We do know that the total # of flights for each airline isn’t 1:1. Alaska has 3775 total flights, while AM WEST has 7225 total flights.
airline_alaska <- airline_df %>% filter(airline_df$Carrier == "Alaska")
kable(airline_alaska, "html", escape = F) %>%
kable_styling("striped", full_width = F, font_size = 15)
Carrier | location | delayed | on_time | total_flights | ontime_percent | delayed_percent |
---|---|---|---|---|---|---|
Alaska | Los.Angeles | 62 | 497 | 559 | 0.8890877 | 0.1109123 |
Alaska | Phoenix | 12 | 221 | 233 | 0.9484979 | 0.0515021 |
Alaska | San.Diego | 20 | 212 | 232 | 0.9137931 | 0.0862069 |
Alaska | San.Francisco | 102 | 503 | 605 | 0.8314050 | 0.1685950 |
Alaska | Seattle | 305 | 1841 | 2146 | 0.8578751 | 0.1421249 |
airline_amwest <- airline_df %>% filter(airline_df$Carrier == "am west")
kable(airline_amwest, "html", escape = F) %>%
kable_styling("striped", full_width = F, font_size = 15)
Carrier | location | delayed | on_time | total_flights | ontime_percent | delayed_percent |
---|---|---|---|---|---|---|
am west | Los.Angeles | 117 | 694 | 811 | 0.8557337 | 0.1442663 |
am west | Phoenix | 415 | 4840 | 5255 | 0.9210276 | 0.0789724 |
am west | San.Diego | 65 | 383 | 448 | 0.8549107 | 0.1450893 |
am west | San.Francisco | 129 | 320 | 449 | 0.7126949 | 0.2873051 |
am west | Seattle | 61 | 201 | 262 | 0.7671756 | 0.2328244 |
How do these two airlines really compare with on-time flights?
sum(airline_alaska$on_time)
## [1] 3274
sum(airline_amwest$on_time)
## [1] 6438
Looking at the data, it seems that amwest still has more total flights: ontime than alaska does … but we know that the total number of on_time and delayed aren’t equal/1:1
If we take the proportion of on-time flights vs. the total amount of flights they have …
alaska_ontime <- sum(airline_alaska$on_time)/3775*100
amwest_ontime <- sum(airline_amwest$on_time)/7225*100
alaska_ontime
## [1] 86.72848
amwest_ontime
## [1] 89.10727
sum(airline_alaska$delayed)/3775*100
## [1] 13.27152
sum(airline_amwest$delayed)/7225*100
## [1] 10.89273
It seems that overall alaska and amwest are close in regards to their on-time and delayed percentage.
Visualization
ggplot(airline_df, aes(airline_df$on_time, airline_df$delayed)) +
geom_point(aes(color = airline_df$Carrier)) +
ggtitle("Number of flights on-time vs. delayed for both Airlines") +
xlab("On-time flights") +
ylab("Delayed flights") +
theme_dark()
ggplot(airline_alaska, aes(airline_alaska$total_flights)) +
geom_histogram(aes(fill=airline_alaska$location)) +
ggtitle("Alaska Airlines - total flights vs. location") +
xlab("Total flights") +
ylab("Count") +
theme_dark()
## `stat_bin()` using `bins = 30`. Pick better value with `binwidth`.

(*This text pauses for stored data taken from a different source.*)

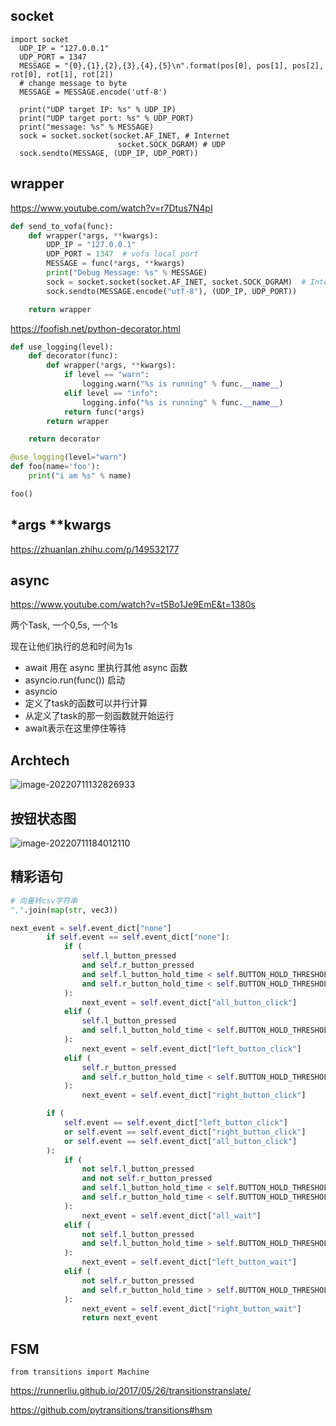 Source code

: ## socket

```
import socket
  UDP_IP = "127.0.0.1"
  UDP_PORT = 1347
  MESSAGE = "{0},{1},{2},{3},{4},{5}\n".format(pos[0], pos[1], pos[2], rot[0], rot[1], rot[2])
  # change message to byte
  MESSAGE = MESSAGE.encode('utf-8')
    
  print("UDP target IP: %s" % UDP_IP)
  print("UDP target port: %s" % UDP_PORT)
  print("message: %s" % MESSAGE)
  sock = socket.socket(socket.AF_INET, # Internet
                        socket.SOCK_DGRAM) # UDP
  sock.sendto(MESSAGE, (UDP_IP, UDP_PORT))
```



## wrapper

https://www.youtube.com/watch?v=r7Dtus7N4pI

```python
def send_to_vofa(func):
    def wrapper(*args, **kwargs):
        UDP_IP = "127.0.0.1"
        UDP_PORT = 1347  # vofa local port
        MESSAGE = func(*args, **kwargs)
        print("Debug Message: %s" % MESSAGE)
        sock = socket.socket(socket.AF_INET, socket.SOCK_DGRAM)  # Internet  # UDP
        sock.sendto(MESSAGE.encode("utf-8"), (UDP_IP, UDP_PORT))

    return wrapper
```

https://foofish.net/python-decorator.html

```python
def use_logging(level):
    def decorator(func):
        def wrapper(*args, **kwargs):
            if level == "warn":
                logging.warn("%s is running" % func.__name__)
            elif level == "info":
                logging.info("%s is running" % func.__name__)
            return func(*args)
        return wrapper

    return decorator

@use_logging(level="warn")
def foo(name='foo'):
    print("i am %s" % name)

foo()
```



## *args **kwargs

https://zhuanlan.zhihu.com/p/149532177



## async

https://www.youtube.com/watch?v=t5Bo1Je9EmE&t=1380s

两个Task, 一个0,5s, 一个1s

现在让他们执行的总和时间为1s

- await 用在 async 里执行其他 async 函数
- asyncio.run(func()) 启动
- asyncio
- 定义了task的函数可以并行计算
- 从定义了task的那一刻函数就开始运行
- await表示在这里停住等待



## Archtech

![image-20220711132826933](D:/Workspace/.Typora%20Images%20Hub/image-20220711132826933.png)



## 按钮状态图

![image-20220711184012110](D:/Workspace/.Typora%20Images%20Hub/image-20220711184012110.png)



## 精彩语句

```python
# 向量转csv字符串
",".join(map(str, vec3))
```

```python
next_event = self.event_dict["none"]
        if self.event == self.event_dict["none"]:
            if (
                self.l_button_pressed
                and self.r_button_pressed
                and self.l_button_hold_time < self.BUTTON_HOLD_THRESHOLD
                and self.r_button_hold_time < self.BUTTON_HOLD_THRESHOLD
            ):
                next_event = self.event_dict["all_button_click"]
            elif (
                self.l_button_pressed
                and self.l_button_hold_time < self.BUTTON_HOLD_THRESHOLD
            ):
                next_event = self.event_dict["left_button_click"]
            elif (
                self.r_button_pressed
                and self.r_button_hold_time < self.BUTTON_HOLD_THRESHOLD
            ):
                next_event = self.event_dict["right_button_click"]

        if (
            self.event == self.event_dict["left_button_click"]
            or self.event == self.event_dict["right_button_click"]
            or self.event == self.event_dict["all_button_click"]
        ):
            if (
                not self.l_button_pressed
                and not self.r_button_pressed
                and self.l_button_hold_time < self.BUTTON_HOLD_THRESHOLD
                and self.r_button_hold_time < self.BUTTON_HOLD_THRESHOLD
            ):
                next_event = self.event_dict["all_wait"]
            elif (
                not self.l_button_pressed
                and self.l_button_hold_time > self.BUTTON_HOLD_THRESHOLD
            ):
                next_event = self.event_dict["left_button_wait"]
            elif (
                not self.r_button_pressed
                and self.r_button_hold_time > self.BUTTON_HOLD_THRESHOLD
            ):
                next_event = self.event_dict["right_button_wait"]
                return next_event
```

## FSM

```
from transitions import Machine
```

https://runnerliu.github.io/2017/05/26/transitionstranslate/

https://github.com/pytransitions/transitions#hsm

ggplot(airline_amwest, aes(airline_amwest$total_flights)) +
geom_histogram(aes(fill=airline_amwest$location)) +
ggtitle("AMWEST Airlines - total flights vs. location") +
xlab("Total flights") +
ylab("Count") +
theme_dark()
## `stat_bin()` using `bins = 30`. Pick better value with `binwidth`.
Conclusions:
It seems that in looking at this data, both airlines have a similar on-time and dlayed percentage based on their total number of flights. AM WEST, even though with a slightly lower on-time percentage, almost has double the amount of total flights than Alaska Airlines.